Only a little under 5% of leads converted with this app, so the best way to balance the data appropriately so the ML algorithm trains on it without bias
- Clone this repo (for help see this tutorial).
- The app folder contains code for the backend development using fast API, the requirements.txt file needed to install required libraries for the app to work, the code for defining the model functions and evaluation metrics, and code for preprocessing the data
- The dataset folder contains the datasets used for this, both the raw and processed data
- Functions folder contains the saved outputs from the training, the model, and the one-hot encoder
- Plots folder contains images of the confusion matrix, feature importance, the roc curve, and the experiments tracked using weights and biases for a quick overview.
- The frontend-streamlit folder contains all code used to build the frontend, which is built using streamlit
- From the homepage, the train_model.py is the code that interconnects the various scripts and is used to train the model and evaluate the performance and output the respective functions
- The test_model.py runs unit testing on important functions to make sure the code works and there's no fault anywhere
- load_and_clean_data.py loads the raw data and cleans it and outputs the clean data to the datasets folder to be used for training
- EDA.ipynb is the only jupyter notebook file, it contains code I used to perform EDA to understand the data more, analyze to find interesting insights, and feature engineer more features to improve the results
The first and important thing was to look at the characteristics of leads that converted, Most leads reside in the United States, with over 98% of leads, but only less than 5% of them converted, compared to the Uk which accounted for less than 1% of all leads, had the most leads converting, with around 5.27% of leads converting, which suggests leads registering in the UK are to be targeted more since they tend to convert the most Facebook is the source that most leads redirect from, with almost half of all leads redirecting from there, but only 3.73% of leads convert from there.
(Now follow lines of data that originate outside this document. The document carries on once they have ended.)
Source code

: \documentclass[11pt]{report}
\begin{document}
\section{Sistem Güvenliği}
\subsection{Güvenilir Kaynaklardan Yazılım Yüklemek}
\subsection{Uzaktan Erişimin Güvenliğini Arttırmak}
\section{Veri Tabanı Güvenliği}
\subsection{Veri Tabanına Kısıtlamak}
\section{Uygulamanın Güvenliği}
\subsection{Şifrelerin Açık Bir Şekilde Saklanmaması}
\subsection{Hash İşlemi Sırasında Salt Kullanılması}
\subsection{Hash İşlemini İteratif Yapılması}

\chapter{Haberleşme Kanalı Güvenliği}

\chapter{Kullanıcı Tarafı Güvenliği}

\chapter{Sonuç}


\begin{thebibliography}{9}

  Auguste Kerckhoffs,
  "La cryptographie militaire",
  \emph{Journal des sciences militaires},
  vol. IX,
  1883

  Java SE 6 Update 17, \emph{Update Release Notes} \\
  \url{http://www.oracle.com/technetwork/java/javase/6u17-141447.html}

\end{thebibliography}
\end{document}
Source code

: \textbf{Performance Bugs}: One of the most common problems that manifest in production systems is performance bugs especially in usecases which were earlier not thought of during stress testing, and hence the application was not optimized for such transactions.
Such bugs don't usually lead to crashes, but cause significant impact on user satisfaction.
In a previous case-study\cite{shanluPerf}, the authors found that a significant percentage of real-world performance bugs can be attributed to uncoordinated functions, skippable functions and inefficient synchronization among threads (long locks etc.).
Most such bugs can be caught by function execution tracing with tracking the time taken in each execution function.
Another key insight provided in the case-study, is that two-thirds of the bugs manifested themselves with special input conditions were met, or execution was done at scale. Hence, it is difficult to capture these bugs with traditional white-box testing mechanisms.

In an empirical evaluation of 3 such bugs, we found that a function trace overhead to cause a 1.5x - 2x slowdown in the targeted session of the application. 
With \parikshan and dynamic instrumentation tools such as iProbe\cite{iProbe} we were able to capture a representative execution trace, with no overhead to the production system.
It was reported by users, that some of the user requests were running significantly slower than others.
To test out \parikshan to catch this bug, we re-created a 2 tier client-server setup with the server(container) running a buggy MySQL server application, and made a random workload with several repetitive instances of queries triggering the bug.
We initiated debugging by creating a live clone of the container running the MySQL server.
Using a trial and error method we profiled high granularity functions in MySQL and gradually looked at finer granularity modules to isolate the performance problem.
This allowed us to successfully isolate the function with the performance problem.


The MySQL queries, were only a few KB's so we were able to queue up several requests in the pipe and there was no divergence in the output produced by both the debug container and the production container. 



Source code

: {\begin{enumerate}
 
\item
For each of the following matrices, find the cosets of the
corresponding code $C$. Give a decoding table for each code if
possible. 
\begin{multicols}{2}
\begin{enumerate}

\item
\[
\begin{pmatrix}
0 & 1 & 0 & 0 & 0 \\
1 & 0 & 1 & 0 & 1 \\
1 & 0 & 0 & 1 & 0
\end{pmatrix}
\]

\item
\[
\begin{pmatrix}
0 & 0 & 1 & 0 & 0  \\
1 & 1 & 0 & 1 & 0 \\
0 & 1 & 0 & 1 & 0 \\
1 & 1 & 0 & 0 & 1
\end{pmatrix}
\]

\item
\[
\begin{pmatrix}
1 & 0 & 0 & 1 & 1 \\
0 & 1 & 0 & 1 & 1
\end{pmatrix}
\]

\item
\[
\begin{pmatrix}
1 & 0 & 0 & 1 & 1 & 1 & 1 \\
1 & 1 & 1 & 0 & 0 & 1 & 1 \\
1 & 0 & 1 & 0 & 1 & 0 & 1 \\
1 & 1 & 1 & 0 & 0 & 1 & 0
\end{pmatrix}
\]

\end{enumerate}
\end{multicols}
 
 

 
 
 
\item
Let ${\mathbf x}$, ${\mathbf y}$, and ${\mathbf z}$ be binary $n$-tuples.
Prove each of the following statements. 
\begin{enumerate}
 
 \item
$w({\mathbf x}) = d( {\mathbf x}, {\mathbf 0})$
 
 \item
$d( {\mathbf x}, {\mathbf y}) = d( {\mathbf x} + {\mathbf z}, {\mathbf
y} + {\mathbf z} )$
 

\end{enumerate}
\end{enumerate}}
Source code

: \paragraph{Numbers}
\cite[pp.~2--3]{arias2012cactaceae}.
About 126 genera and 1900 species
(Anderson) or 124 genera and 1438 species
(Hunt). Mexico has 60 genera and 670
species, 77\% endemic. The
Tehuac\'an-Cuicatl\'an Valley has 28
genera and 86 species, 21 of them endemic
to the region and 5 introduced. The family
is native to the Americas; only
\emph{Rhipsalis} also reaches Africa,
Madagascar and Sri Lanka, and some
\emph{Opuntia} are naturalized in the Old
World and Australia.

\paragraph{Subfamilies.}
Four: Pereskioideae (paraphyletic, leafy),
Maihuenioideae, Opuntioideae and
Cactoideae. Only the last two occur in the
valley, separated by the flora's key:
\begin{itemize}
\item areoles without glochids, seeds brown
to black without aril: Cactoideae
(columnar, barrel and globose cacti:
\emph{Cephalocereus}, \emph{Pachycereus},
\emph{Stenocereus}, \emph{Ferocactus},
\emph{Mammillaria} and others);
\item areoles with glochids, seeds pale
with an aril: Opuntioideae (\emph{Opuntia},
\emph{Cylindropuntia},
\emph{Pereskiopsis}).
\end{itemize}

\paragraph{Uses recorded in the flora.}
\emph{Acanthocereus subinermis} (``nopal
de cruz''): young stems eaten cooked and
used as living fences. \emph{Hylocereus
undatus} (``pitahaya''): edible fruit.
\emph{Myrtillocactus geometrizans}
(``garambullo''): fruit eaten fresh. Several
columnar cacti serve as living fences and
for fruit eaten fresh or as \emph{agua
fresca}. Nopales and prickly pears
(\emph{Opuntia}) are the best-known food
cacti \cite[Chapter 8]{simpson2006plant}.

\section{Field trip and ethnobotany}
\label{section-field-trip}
Medium redirection accounts for the most lead conversion with 6.76%, even though less than 1% of all leads redirect from there, so leads that redirect from medium should be given the most attention The phone is the device most leads use to register for the app, with almost 94% of all leads registering with it, but only 4.43% of such leads converted. The desktop has the highest conversion rate, with around 6.69% of all leads converting when they used the desktop to sign up, but only 5% of all leads signed up using the desktop, this could be due to the fact that leads have a bigger screen to look at the app and see all its features, and its easier to navigate using the desktop, example clicking a link on the app could just redirect in a new tab, keeping the other tab open, whereas, in the phone, the old tab probably would be closed. So the best option here is to target leads using desktops as they are more likely to convert.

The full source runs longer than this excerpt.